Now we run a function. We run the STRSPLIT function which generates two values. Here we tell it to split the field aveCharges field by the “$” sign (hex 24). That field is a string for currency $99999. We cannot do math with that. So we split off the $ sign. STRSPLIT returns a tuple with a field on the left and one on the right. In this case the field on the left is empty since the $ sign is the first character. And the field on the right is the numeric part of the string.
b = FOREACH a GENERATE (procedure), STRSPLIT(aveCharges, '\\u0024');
Now we have a tuple of a tuples, which is called a bag, plus the field procedure.
dump b ((948 - SIGNS & SYMPTOMS W/O MCC,$34774.21),(,34774.21))
So we flatten the second tuple:
c = FOREACH b GENERATE procedure, FLATTEN($1);
Generating this tuple of elements, to make it easier to work with.
(948 - SIGNS & SYMPTOMS W/O MCC,,15042.00)
Going back to our original dataset:
(Dallas,Sam,30000) (Dallas,Fred,40000) (Dallas,Jane,20000) (Houston,Jim,75000) (Houston,Bob,65000) New York,Earl,40000)
We select only employees who have sold more that $40,000.
x = filter a by sales > 40000
Yields:
(Houston,Jim,75000) (Houston,Bob,65000)
There is no intersection operation in Pig, but there is join. Also there is union, cogroup, cross, union, and a few others. Here, for example, is how join works. Suppose we have a list of students and what class they are taking and then a list of classes and what each costs.
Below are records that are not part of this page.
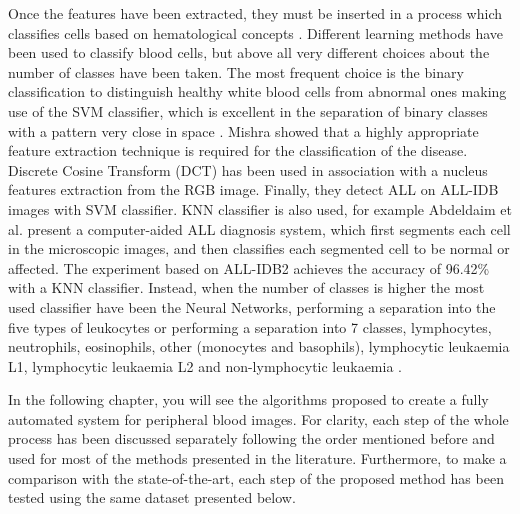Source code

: Once the features have been extracted, they must be inserted in a process which classifies cells based on hematological concepts \cite{Biondi, Serbouti}. 
Different learning methods have been used to classify blood cells, but above all very different choices about the number of classes have been taken. The most frequent choice is the binary classification to distinguish healthy white blood cells from abnormal ones making use of the SVM classifier, which is excellent in the separation of binary classes with a pattern very close in space \cite{Mohapatra10a, Mohapatra10b, Mohapatra10c, Mohapatra14}. Mishra \cite{Mishra2017} showed that a highly appropriate feature extraction technique is required for the classification of the disease. Discrete Cosine Transform (DCT) has been used in association with a nucleus features extraction from the RGB image. Finally, they detect ALL on ALL-IDB images with SVM classifier.
KNN classifier is also used, for example Abdeldaim et al. \cite{Abdeldaim2018} present a computer-aided ALL diagnosis system, which first segments each cell in the microscopic images, and then classifies each segmented cell to be normal or affected. The experiment based on ALL-IDB2 achieves the
accuracy of 96.42\% with a KNN classifier. Instead, when the number of classes is higher the most used classifier have been the Neural Networks, performing a separation into the five types of leukocytes \cite{Sco06} or performing a separation into 7 classes, lymphocytes, neutrophils, eosinophils, other (monocytes and basophils), lymphocytic leukaemia L1, lymphocytic leukaemia L2 and non-lymphocytic leukaemia \cite{Buavirat}. 

In the following chapter, you will see the algorithms proposed to create a fully automated system for peripheral blood images. For clarity, each step of the whole process has been discussed separately following the order mentioned before and used for most of the methods presented in the literature. Furthermore, to make a comparison with the state-of-the-art, each step of the proposed method has been tested using the same dataset presented below.

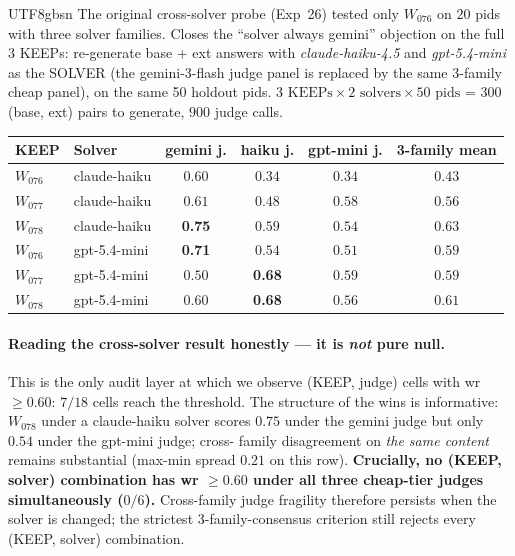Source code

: \documentclass{article}
\begin{document}
\begin{CJK*}{UTF8}{gbsn}
The original cross-solver probe (Exp~26) tested only \(W_{076}\)
on \(20\) pids with three solver families. Closes the
``solver always gemini'' objection on the full \(3\) KEEPs:
re-generate base + ext answers with \emph{claude-haiku-4.5} and
\emph{gpt-5.4-mini} as the SOLVER (the gemini-3-flash judge panel
is replaced by the same 3-family cheap panel), on the same 50
holdout pids. \(3 \text{ KEEPs} \times 2\text{ solvers} \times
50\text{ pids}\) = \(300\) (base, ext) pairs to generate, \(900\)
judge calls.

\begin{center}\small
\begin{tabular}{l l c c c c}
  \toprule
  KEEP & Solver & gemini j. & haiku j. & gpt-mini j. & 3-family mean \\
  \midrule
  \(W_{076}\) & claude-haiku & \(0.60\) & \(0.34\) & \(0.34\) & \(0.43\) \\
  \(W_{077}\) & claude-haiku & \(0.61\) & \(0.48\) & \(0.58\) & \(0.56\) \\
  \(W_{078}\) & claude-haiku & \textbf{0.75} & \(0.59\) & \(0.54\) & \(0.63\) \\
  \(W_{076}\) & gpt-5.4-mini & \textbf{0.71} & \(0.54\) & \(0.51\) & \(0.59\) \\
  \(W_{077}\) & gpt-5.4-mini & \(0.50\) & \textbf{0.68} & \(0.59\) & \(0.59\) \\
  \(W_{078}\) & gpt-5.4-mini & \(0.60\) & \textbf{0.68} & \(0.56\) & \(0.61\) \\
  \bottomrule
\end{tabular}
\end{center}

\paragraph{Reading the cross-solver result honestly --- it is
\emph{not} pure null.} This is the only audit layer at which we
observe (KEEP, judge) cells with wr \(\geq 0.60\): \(7/18\) cells
reach the threshold. The structure of the wins is informative:
\(W_{078}\) under a claude-haiku solver scores \(0.75\) under the
gemini judge but only \(0.54\) under the gpt-mini judge; cross-
family disagreement on \emph{the same content} remains
substantial (max-min spread \(0.21\) on this row).
\textbf{Crucially, no (KEEP, solver) combination has wr \(\geq
0.60\) under all three cheap-tier judges simultaneously
(\(0/6\)).} Cross-family judge fragility therefore persists when
the solver is changed; the strictest 3-family-consensus criterion
still rejects every (KEEP, solver) combination.


\end{CJK*}
\end{document}
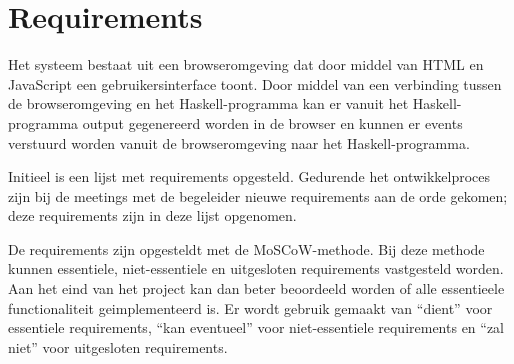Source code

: \chapter{Requirements} \label{hoofdstuk:requirements}


Het systeem bestaat uit een browseromgeving dat door middel van HTML en JavaScript een gebruikersinterface toont. Door middel van een verbinding tussen de browseromgeving en het Haskell-programma kan er vanuit het Haskell-programma output gegenereerd worden in de browser en kunnen er events verstuurd worden vanuit de browseromgeving naar het Haskell-programma.

Initieel is een lijst met requirements opgesteld. Gedurende het ontwikkelproces zijn bij de meetings met de begeleider nieuwe requirements aan de orde gekomen; deze requirements zijn in deze lijst opgenomen.

De requirements zijn opgesteldt met de MoSCoW-methode. Bij deze methode kunnen essentiele, niet-essentiele en uitgesloten requirements vastgesteld worden. Aan het eind van het project kan dan beter beoordeeld worden of alle essentieele functionaliteit geimplementeerd is. Er wordt gebruik gemaakt van ``dient'' voor essentiele requirements, ``kan eventueel'' voor niet-essentiele requirements en ``zal niet'' voor uitgesloten requirements.

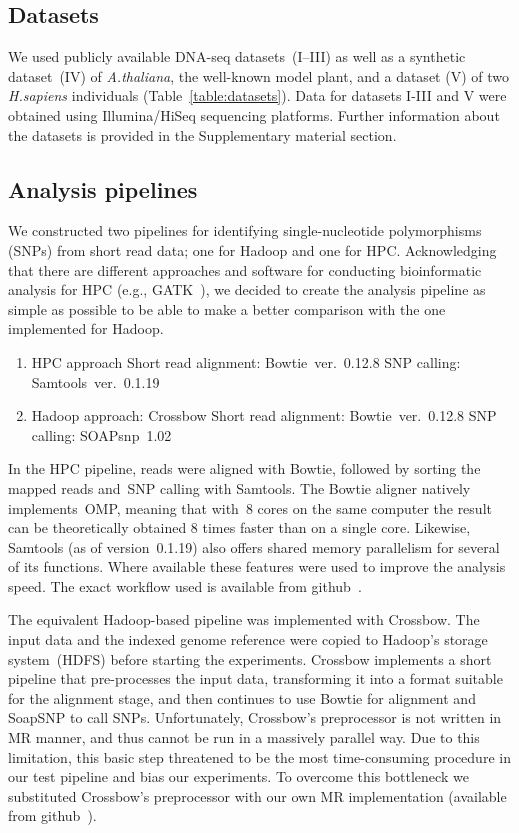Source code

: \documentclass[10pt]{article}
\begin{document}
\subsection*{Datasets}
We used publicly available DNA-seq datasets~(I--III) as well as a synthetic dataset~(IV) of {\it A.thaliana}, the well-known model plant, and a dataset (V) of two {\it H.sapiens} individuals (Table~\ref{table:datasets}). Data for datasets I-III and V were obtained using Illumina/HiSeq sequencing platforms. Further information about the datasets is provided in the Supplementary material section.


\subsection*{Analysis pipelines}
We constructed two pipelines for identifying single-nucleotide polymorphisms (SNPs) from short read data; one for Hadoop and one for HPC.
Acknowledging that there are different approaches and software for conducting bioinformatic analysis for HPC (e.g., GATK~\cite{gatk}), we decided to create the analysis pipeline as simple as possible to be able to make a better comparison with the one implemented for Hadoop.

\begin{enumerate}
\item HPC approach
\subitem Short read alignment: Bowtie~ver.~0.12.8
\subitem SNP calling: Samtools~ver.~0.1.19
\item Hadoop approach: Crossbow
\subitem Short read alignment: Bowtie~ver.~0.12.8
\subitem SNP calling: SOAPsnp~1.02~\cite{soapsnp}
\end{enumerate}


In the HPC pipeline, reads were aligned with Bowtie, followed by sorting the mapped reads and~SNP calling with Samtools. The Bowtie aligner natively implements~OMP, meaning that with~8 cores on the same computer the result can be theoretically obtained 8 times faster than on a single core. Likewise, Samtools (as of version~0.1.19) also offers shared memory parallelism for several of its functions. Where available these features were used to improve the analysis speed. The exact workflow used is available from github~\cite{code_repo}.

The equivalent Hadoop-based pipeline was implemented with Crossbow. The input data and the indexed genome reference were copied to Hadoop's storage system~(HDFS) before starting the experiments. Crossbow implements a short pipeline that pre-processes the input data, transforming it into a format suitable for the alignment stage, and then continues to use Bowtie for alignment and SoapSNP to call SNPs.  Unfortunately, Crossbow's preprocessor is not written in MR manner, and thus cannot be run in a massively parallel way. Due to this limitation, this basic step threatened to be the most time-consuming procedure in our test pipeline and bias our experiments. To overcome this bottleneck we substituted Crossbow's preprocessor with our own MR implementation (available from github~\cite{code_repo}).
\end{document}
students = LOAD '/root/Downloads/people.txt' USING PigStorage(',') AS (name,class); (John,German) (Jane,German) (Bob,French) class = LOAD '/root/Downloads/class.txt' USING PigStorage(',') AS (class,fee); (German,$100) (French,$200)
Then join them by some element that is common to both tuples.
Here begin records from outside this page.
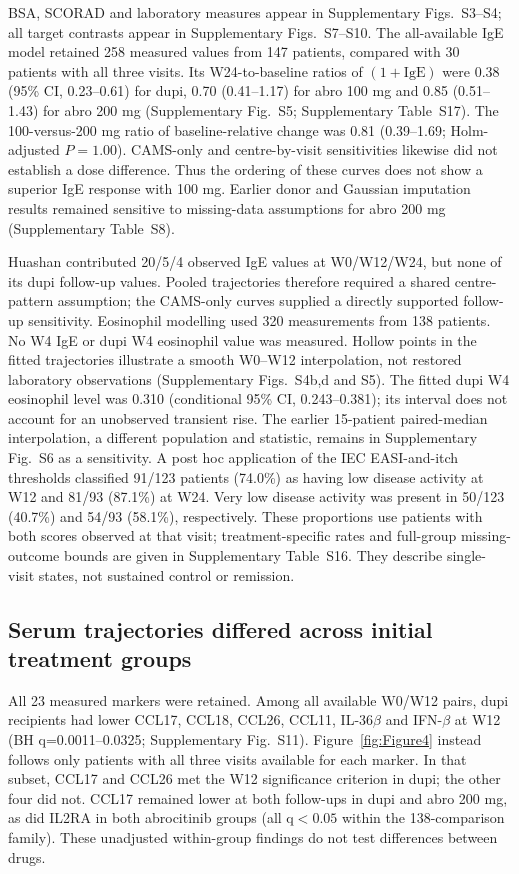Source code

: \documentclass[10pt,a4paper]{article}
\begin{document}
BSA, SCORAD and laboratory measures appear in Supplementary Figs.~S3--S4; all target contrasts appear in Supplementary Figs.~S7--S10. The all-available IgE model retained 258 measured values from 147 patients, compared with 30 patients with all three visits. Its W24-to-baseline ratios of $(1+\mathrm{IgE})$ were 0.38 (95\% CI, 0.23--0.61) for dupi, 0.70 (0.41--1.17) for abro 100 mg and 0.85 (0.51--1.43) for abro 200 mg (Supplementary Fig.~S5; Supplementary Table~S17). The 100-versus-200 mg ratio of baseline-relative change was 0.81 (0.39--1.69; Holm-adjusted $P=1.00$). CAMS-only and centre-by-visit sensitivities likewise did not establish a dose difference. Thus the ordering of these curves does not show a superior IgE response with 100 mg. Earlier donor and Gaussian imputation results remained sensitive to missing-data assumptions for abro 200 mg (Supplementary Table~S8).

Huashan contributed 20/5/4 observed IgE values at W0/W12/W24, but none of its dupi follow-up values. Pooled trajectories therefore required a shared centre-pattern assumption; the CAMS-only curves supplied a directly supported follow-up sensitivity. Eosinophil modelling used 320 measurements from 138 patients. No W4 IgE or dupi W4 eosinophil value was measured. Hollow points in the fitted trajectories illustrate a smooth W0--W12 interpolation, not restored laboratory observations (Supplementary Figs.~S4b,d and S5). The fitted dupi W4 eosinophil level was 0.310 (conditional 95\% CI, 0.243--0.381); its interval does not account for an unobserved transient rise. The earlier 15-patient paired-median interpolation, a different population and statistic, remains in Supplementary Fig.~S6 as a sensitivity.
A post hoc application of the IEC EASI-and-itch thresholds classified 91/123 patients (74.0\%) as having low disease activity at W12 and 81/93 (87.1\%) at W24. Very low disease activity was present in 50/123 (40.7\%) and 54/93 (58.1\%), respectively. These proportions use patients with both scores observed at that visit; treatment-specific rates and full-group missing-outcome bounds are given in Supplementary Table~S16. They describe single-visit states, not sustained control or remission.

\subsection{Serum trajectories differed across initial treatment groups}
All 23 measured markers were retained. Among all available W0/W12 pairs, dupi recipients had lower CCL17, CCL18, CCL26, CCL11, IL-36$\beta$ and IFN-$\beta$ at W12 (BH q=0.0011--0.0325; Supplementary Fig.~S11). Figure~\ref{fig:Figure4} instead follows only patients with all three visits available for each marker. In that subset, CCL17 and CCL26 met the W12 significance criterion in dupi; the other four did not. CCL17 remained lower at both follow-ups in dupi and abro 200 mg, as did IL2RA in both abrocitinib groups (all q$<0.05$ within the 138-comparison family). These unadjusted within-group findings do not test differences between drugs.
\end{document}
tuition = join students by class, class by class; (Bob,French,French,$200) (Jane,German,German,$100) (John,German,German,$100)
That shows the class and the cost all in one structure.
Pig has a small set of data types. For example, it does not have a date data type. Instead we have float, boolean, double, bag, map, string, int, and a few more. Often it is necessary to cast a data type, like this: (int) x, or define its type, like this: x:int.
If you shut down the Pig shell (You use quit or to do that.) you loose your datasets. But it saves the history so that you can recreate your work. To save your results permanently use:
store x into 'someName
The log shown on the screen will say something lie:
Successfully stored 2 records in: "file:///root/Downloads/someName"
Which you can view like this:
cat output Houston Jim 75000 Houston Bob 65000
Which when we load back into Pig is a tuple again:
(Houston,Jim,75000) (Houston,Bob,65000)
So Pig is a great tool for doing ETL (extract, transfer, load) operations on Hadoop data. Pig programs are much shorter than Java code. And its basic principles are not complicated to learn. Simplicity, in fact, is what Yahoo was looking for when they created the language for their own in-house use.